Forty years ago this coming week, Richard Nixon resigned the presidency. Not long before his resignation, the House Judiciary Committee’ had approved articles of impeachment against him. The consensus is that Nixon had committed wrongs that amounted to the “high crimes and misdemeanors” specified in the Constitution for removal from office. There is general agreement among current White House critics that President Obama has not done so, with 2012 vice-presidential nominee Paul Ryan being the latest GOP leader to express that view.

However, President Obama may soon change people’s minds if this fall he unilaterally suspends deportations of illegal aliens or extends work permits to them, using the excuse that Congress hasn’t passed the kind of immigration reform he would like. After all, no less a constitutional expert than Barack Obama told a Univision town hall in 2011: “With respect to the notion that I can just suspend deportations through executive order, that’s just not the case.”

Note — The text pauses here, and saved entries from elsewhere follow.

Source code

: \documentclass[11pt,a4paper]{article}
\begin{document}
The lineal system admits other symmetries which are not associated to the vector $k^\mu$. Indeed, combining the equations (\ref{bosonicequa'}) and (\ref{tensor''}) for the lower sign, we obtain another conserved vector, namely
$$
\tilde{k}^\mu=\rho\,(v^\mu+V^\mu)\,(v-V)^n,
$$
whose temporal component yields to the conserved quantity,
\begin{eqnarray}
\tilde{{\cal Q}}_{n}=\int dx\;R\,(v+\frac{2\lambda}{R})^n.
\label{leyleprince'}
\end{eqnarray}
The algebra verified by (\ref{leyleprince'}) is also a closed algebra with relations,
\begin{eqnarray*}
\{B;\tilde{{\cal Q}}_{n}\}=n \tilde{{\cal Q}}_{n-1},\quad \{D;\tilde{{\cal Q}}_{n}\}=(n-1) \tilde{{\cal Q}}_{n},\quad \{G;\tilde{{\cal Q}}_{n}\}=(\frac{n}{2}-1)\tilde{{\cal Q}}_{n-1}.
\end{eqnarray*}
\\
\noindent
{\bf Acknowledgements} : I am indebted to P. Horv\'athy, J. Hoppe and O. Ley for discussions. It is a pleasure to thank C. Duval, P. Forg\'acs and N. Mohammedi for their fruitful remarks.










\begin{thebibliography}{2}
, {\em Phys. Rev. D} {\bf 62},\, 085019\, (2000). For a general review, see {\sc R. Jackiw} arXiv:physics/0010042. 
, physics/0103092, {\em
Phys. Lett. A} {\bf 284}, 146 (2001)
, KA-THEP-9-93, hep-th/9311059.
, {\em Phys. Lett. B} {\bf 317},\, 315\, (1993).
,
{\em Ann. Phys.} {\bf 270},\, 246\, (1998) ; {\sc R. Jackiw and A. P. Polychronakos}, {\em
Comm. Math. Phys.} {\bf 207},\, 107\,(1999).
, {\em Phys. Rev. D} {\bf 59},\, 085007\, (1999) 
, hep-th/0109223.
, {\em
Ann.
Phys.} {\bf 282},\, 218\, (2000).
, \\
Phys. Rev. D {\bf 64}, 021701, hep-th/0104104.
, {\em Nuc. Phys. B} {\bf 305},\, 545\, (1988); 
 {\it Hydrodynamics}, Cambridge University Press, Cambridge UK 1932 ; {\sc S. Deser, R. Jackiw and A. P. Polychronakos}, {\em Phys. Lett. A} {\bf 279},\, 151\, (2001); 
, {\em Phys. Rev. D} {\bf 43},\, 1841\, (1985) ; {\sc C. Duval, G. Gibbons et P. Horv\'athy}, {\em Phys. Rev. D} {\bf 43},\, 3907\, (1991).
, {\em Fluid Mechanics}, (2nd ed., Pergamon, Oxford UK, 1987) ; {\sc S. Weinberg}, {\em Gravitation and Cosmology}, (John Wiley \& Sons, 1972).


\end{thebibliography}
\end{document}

President Bill Clinton remains the only modern president to have been impeached by the House, although the Senate acquitted him. At the time, I was a bitter Clinton critic. But in my role as a TV pundit, I didn’t support his removal as president. I’ve always felt that we need a middle path between routine political pummeling and ejection from office when we are dealing with a rogue executive. The House’s lawsuit against the White House for altering Obamacare dozens of times without consulting Congress is fine as far as it goes, but we need to make more use of the power of censure by Congress. In addition, a lawsuit could take years to wend its way through the courts and might not even be resolved until Obama leaves office.

Impeachment is akin to detonating a nuclear weapon on the field of politics. The American people shy away from impeachment. In a new CNN poll, fully 79 percent believe it should be reserved only for “serious crimes.” “Not only is its explicit purpose to legislatively overturn the sovereign judgment of the people at the ballot box, its impact on the work of the government, and on our domestic tranquility, is deeply corrosive,” notes Charles Cooper, who was head of the Office of Legal Counsel in Ronald Reagan’s Justice Department. The OLC is tasked with acting as counsel for the president and attorney general on the constitutionality of laws and executive actions.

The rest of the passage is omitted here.